Erwin Rupprecht

* 1934

  • "In der Zeit waren auf der Gemeinde zwei Kommissare, Bürgermeister, das hat so geheißen. Ich kannte damals schon eigentlich ziemlich viel Tschechisch. Da war nämlich die Tochter von dem, die hat immer gesagt, Du lernen Tschechisch und ich Deutsch. Und die hat mich gelehrt. Dann habe ich gehört, wie der Tscheche gesagt hat, wir kommen nach Tabor, wo seine Frau her ist, und seine Frau kommt raus. Und wie mein Vater von Limestein zurückgekehrt ist, haben wir uns gesagt, er hatte blöderweise das Pferd in Stahl und wir sind fort mit der leeren Tasche. Der Vater hatte den Rucksack gehabt, da war vielleicht etwas Zucker drin. Ich bin zurückgelaufen und habe die Tasche genommen, die war ganz leer. Meine Mutter hat gesagt, dann müssen wir schauen. Und dann hat man gesagt, wir hauen ab. Und da war die Eger zugefroren, da war vielleicht 10 Zentimeter Wasser drüben, es hat getaut, da bin ich drüben. Da waren wir in Wald gesessen, bis es richtig finster war. Da haben nachmittags die Amis geschossen. Dann sind wir auf die Hammermühle und meine Mutter hat zu dem, der die Zigaretten geschaffen hat, gesagt, dass wir in der Scheune eine Nähmaschine und ein Teppich haben, ob er es nicht holt. Dann ist er nachts rüber, hat es geholt. Mein Großvater musste für den Teppich und die Nähmaschine zwei Tausend Kronen bezahlen, weil es die Tochter von dem Tschechen beobachtet hat. Die Nähmaschine haben wir noch und die werden wir haben, solange ich lebe."

  • "Im Herbst 1945 haben wir gedroschen, das Getreide auf dem Feld, dann sind sie gekommen, die tschechische Polizei, haben mein Vater verhaftet, mitgenommen, zu Hause haben sie ein großes Plakat draufgemacht, Narodni spravce. Dann durften wir nicht mehr in die Mühle. Mein Vater war weg, den haben sie eingesperrt, die Gendarme haben meiner Mutter gesagt, wenn sie Ami Zigaretten bringt, dann wird er wieder entlassen. Das war nicht so leicht. Was die Frauen damals leisten mussten, das war unwahrscheinlich. Sie ist dann nachts in die Hammermühle gegangen, sie hatte dost einen Bekannten, er hatte Amizigaretten. Mit Mehl ist damals alles getauscht worden. … ist jemand gegangen, er hat jemanden gekannt, mit Mehl ist getauscht worden, er hatte Amizigaretten. Dann hatten wir drei oder vier Stangen, die hat dann die Polizei abgeholt. Dann wussten wir aber nicht, ob der Vater frei wird oder nicht. Wir als Kinder haben viel Angst gehabt, viele Ängste müssten wir durchstehen."

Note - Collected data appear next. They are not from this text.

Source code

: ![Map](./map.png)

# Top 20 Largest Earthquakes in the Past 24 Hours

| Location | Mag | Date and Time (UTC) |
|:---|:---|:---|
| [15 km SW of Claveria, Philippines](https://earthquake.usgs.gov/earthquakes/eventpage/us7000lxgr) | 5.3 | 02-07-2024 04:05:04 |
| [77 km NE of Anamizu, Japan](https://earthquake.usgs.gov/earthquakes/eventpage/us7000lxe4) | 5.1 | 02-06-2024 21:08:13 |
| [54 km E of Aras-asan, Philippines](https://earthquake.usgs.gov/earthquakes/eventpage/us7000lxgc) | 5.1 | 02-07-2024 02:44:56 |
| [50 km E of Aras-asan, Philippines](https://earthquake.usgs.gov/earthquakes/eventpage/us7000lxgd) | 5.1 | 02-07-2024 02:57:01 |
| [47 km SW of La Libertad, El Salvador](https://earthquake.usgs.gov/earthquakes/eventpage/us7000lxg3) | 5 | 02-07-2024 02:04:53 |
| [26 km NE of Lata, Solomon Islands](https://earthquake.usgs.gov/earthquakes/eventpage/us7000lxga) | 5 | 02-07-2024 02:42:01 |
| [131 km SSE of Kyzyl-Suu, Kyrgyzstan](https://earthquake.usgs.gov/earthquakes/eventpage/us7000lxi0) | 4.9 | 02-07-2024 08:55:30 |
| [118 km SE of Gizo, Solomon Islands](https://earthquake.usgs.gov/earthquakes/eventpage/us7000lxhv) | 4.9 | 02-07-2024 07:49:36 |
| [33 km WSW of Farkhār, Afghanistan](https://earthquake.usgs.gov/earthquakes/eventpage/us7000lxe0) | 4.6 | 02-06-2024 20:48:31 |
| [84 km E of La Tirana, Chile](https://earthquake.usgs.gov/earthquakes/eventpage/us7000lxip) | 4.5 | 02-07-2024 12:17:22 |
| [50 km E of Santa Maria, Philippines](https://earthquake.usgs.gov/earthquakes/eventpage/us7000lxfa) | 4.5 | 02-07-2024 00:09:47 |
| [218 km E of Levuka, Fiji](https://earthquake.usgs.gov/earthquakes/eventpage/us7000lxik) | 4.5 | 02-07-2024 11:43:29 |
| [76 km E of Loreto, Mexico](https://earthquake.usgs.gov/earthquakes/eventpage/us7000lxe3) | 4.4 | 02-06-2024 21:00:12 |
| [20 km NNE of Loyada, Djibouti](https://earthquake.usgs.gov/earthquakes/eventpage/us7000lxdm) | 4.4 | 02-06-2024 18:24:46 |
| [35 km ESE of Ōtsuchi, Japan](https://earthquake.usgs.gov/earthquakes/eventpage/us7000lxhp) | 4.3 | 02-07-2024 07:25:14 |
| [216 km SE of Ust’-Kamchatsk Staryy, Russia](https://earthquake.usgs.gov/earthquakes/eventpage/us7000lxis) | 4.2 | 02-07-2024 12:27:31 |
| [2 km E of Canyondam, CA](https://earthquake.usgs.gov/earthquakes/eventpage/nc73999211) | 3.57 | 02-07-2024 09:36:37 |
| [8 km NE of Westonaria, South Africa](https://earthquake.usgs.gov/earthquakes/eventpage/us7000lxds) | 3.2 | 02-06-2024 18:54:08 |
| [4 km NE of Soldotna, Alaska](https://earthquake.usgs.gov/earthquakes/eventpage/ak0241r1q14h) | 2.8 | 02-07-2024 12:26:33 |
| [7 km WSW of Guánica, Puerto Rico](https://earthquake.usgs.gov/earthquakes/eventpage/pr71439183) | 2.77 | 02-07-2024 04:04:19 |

  • "Das Leben auf der Mühle war interessant. Viele Leute sind gekommen, da habe ich schon als Bube guten Kontakt. Zu damaliger Zeit war es praktisch ein zweites Wirtshaus. Ich weiß noch, wir haben über den Schweizer Sender Beromünster gehört, ich musste Posten stehen, es war ja verboten, während sie drinnen gehört haben. Über den Sender Beromünster waren wir über das Neueste informiert. Dann sind alle gekommen und haben gehört. Aber ich musste Schmiere stehen, wenn jemand gekommen ist. Dann habe ich es erlaubt und sie haben den Sender aufgedreht."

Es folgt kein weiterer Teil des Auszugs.